Instructions for the task >> While copying the entries exactly, leave out each picture they contain.

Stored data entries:
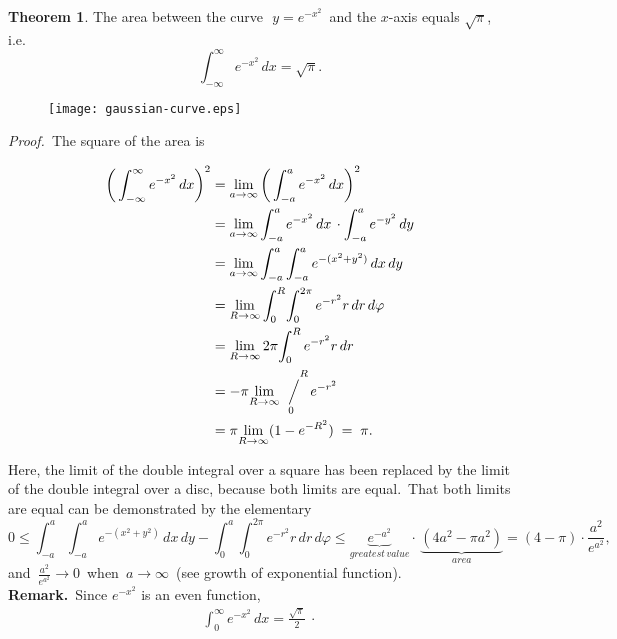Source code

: \documentclass[12pt]{article}
\newcommand{\sijoitus}[2]%
{\operatornamewithlimits{\Big/}_{\!\!\!#1}^{\,#2}}
\theoremstyle{definition}
\newtheorem*{thmplain}{Theorem}
\begin{document}
\begin{thmplain}
The area between the curve\,\, $y = e^{-x^2}$\, and the $x$-axis equals $\sqrt{\pi}$,\, i.e.
    $$\int_{-\infty}^\infty e^{-x^2}\,dx = \sqrt{\pi}.$$
\end{thmplain}

\begin{figure}[!htb]
\begin{center}
\texttt{[image: gaussian-curve.eps]}
\end{center}
\end{figure}

{\em Proof.}\, The square of the area is

\begin{align*}
\bigg(\int_{-\infty}^\infty e^{-x^2}\,dx\bigg)^2 
& = \lim_{a\to\infty}\bigg(\int_{-a}^a e^{-x^2}\,dx\bigg)^2\\ 
& = \lim_{a\to\infty}\int_{-a}^a e^{-x^2}\,dx\,\cdot\int_{-a}^a e^{-y^2}\,dy\\
& = \lim_{a\to\infty}\int_{-a}^a \int_{-a}^a e^{-(x^2+y^2)}\,dx\,dy\\
& = \lim_{R\to\infty}\int_0^R\!\int_0^{2\pi}e^{-r^2}r\,dr\,d\varphi\\
& = \lim_{R\to\infty}2\pi\!\int_0^R e^{-r^2}r\,dr\\
& = -\pi\!\lim_{R\to\infty}\!\sijoitus{0}{\quad\,\,R}e^{-r^2}\\
& = \pi\!\lim_{R\to\infty}(1-e^{-R^2}) \;=\; \pi.
\end{align*}

Here, the limit of the double integral over a square has been replaced by the limit of the double integral over a disc, because both limits are equal.\, That both limits are equal can be demonstrated by the elementary 
$$0 \leq \int_{-a}^a \int_{-a}^a\!e^{-(x^2 + y^2)}\,dx\,dy
- \int_0^a\!\int_0^{2\pi}\!e^{-r^2} r\,dr\,d\varphi
\leq \underbrace{e^{-a^2}}_{greatest\,value}\!\cdot\,\underbrace{(4a^2\!-\!\pi a^2)}_{area}
= (4\!-\!\pi)\!\cdot\!\frac{a^2}{e^{a^2}},$$
and\, $\frac{a^2}{e^{a^2}} \to 0$\, when\, $a \to \infty$\, (see growth of exponential function).\\

\textbf{Remark.}\, Since $e^{-x^2}$ is an even function,
\begin{align*}
\int_0^\infty e^{-x^2}\,dx=\frac{\sqrt{\pi}}{2}\:\cdot
\end{align*}
\end{document}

Answer for the task >>
Source code

: \documentclass[12pt]{article}
\newcommand{\sijoitus}[2]%
{\operatornamewithlimits{\Big/}_{\!\!\!#1}^{\,#2}}
\theoremstyle{definition}
\newtheorem*{thmplain}{Theorem}
\begin{document}
\begin{thmplain}
The area between the curve\,\, $y = e^{-x^2}$\, and the $x$-axis equals $\sqrt{\pi}$,\, i.e.
    $$\int_{-\infty}^\infty e^{-x^2}\,dx = \sqrt{\pi}.$$
\end{thmplain}

\begin{figure}[!htb]
\begin{center}
\texttt{[image: gaussian-curve.eps]}
\end{center}
\end{figure}

{\em Proof.}\, The square of the area is

\begin{align*}
\bigg(\int_{-\infty}^\infty e^{-x^2}\,dx\bigg)^2 
& = \lim_{a\to\infty}\bigg(\int_{-a}^a e^{-x^2}\,dx\bigg)^2\\ 
& = \lim_{a\to\infty}\int_{-a}^a e^{-x^2}\,dx\,\cdot\int_{-a}^a e^{-y^2}\,dy\\
& = \lim_{a\to\infty}\int_{-a}^a \int_{-a}^a e^{-(x^2+y^2)}\,dx\,dy\\
& = \lim_{R\to\infty}\int_0^R\!\int_0^{2\pi}e^{-r^2}r\,dr\,d\varphi\\
& = \lim_{R\to\infty}2\pi\!\int_0^R e^{-r^2}r\,dr\\
& = -\pi\!\lim_{R\to\infty}\!\sijoitus{0}{\quad\,\,R}e^{-r^2}\\
& = \pi\!\lim_{R\to\infty}(1-e^{-R^2}) \;=\; \pi.
\end{align*}

Here, the limit of the double integral over a square has been replaced by the limit of the double integral over a disc, because both limits are equal.\, That both limits are equal can be demonstrated by the elementary 
$$0 \leq \int_{-a}^a \int_{-a}^a\!e^{-(x^2 + y^2)}\,dx\,dy
- \int_0^a\!\int_0^{2\pi}\!e^{-r^2} r\,dr\,d\varphi
\leq \underbrace{e^{-a^2}}_{greatest\,value}\!\cdot\,\underbrace{(4a^2\!-\!\pi a^2)}_{area}
= (4\!-\!\pi)\!\cdot\!\frac{a^2}{e^{a^2}},$$
and\, $\frac{a^2}{e^{a^2}} \to 0$\, when\, $a \to \infty$\, (see growth of exponential function).\\

\textbf{Remark.}\, Since $e^{-x^2}$ is an even function,
\begin{align*}
\int_0^\infty e^{-x^2}\,dx=\frac{\sqrt{\pi}}{2}\:\cdot
\end{align*}
\end{document}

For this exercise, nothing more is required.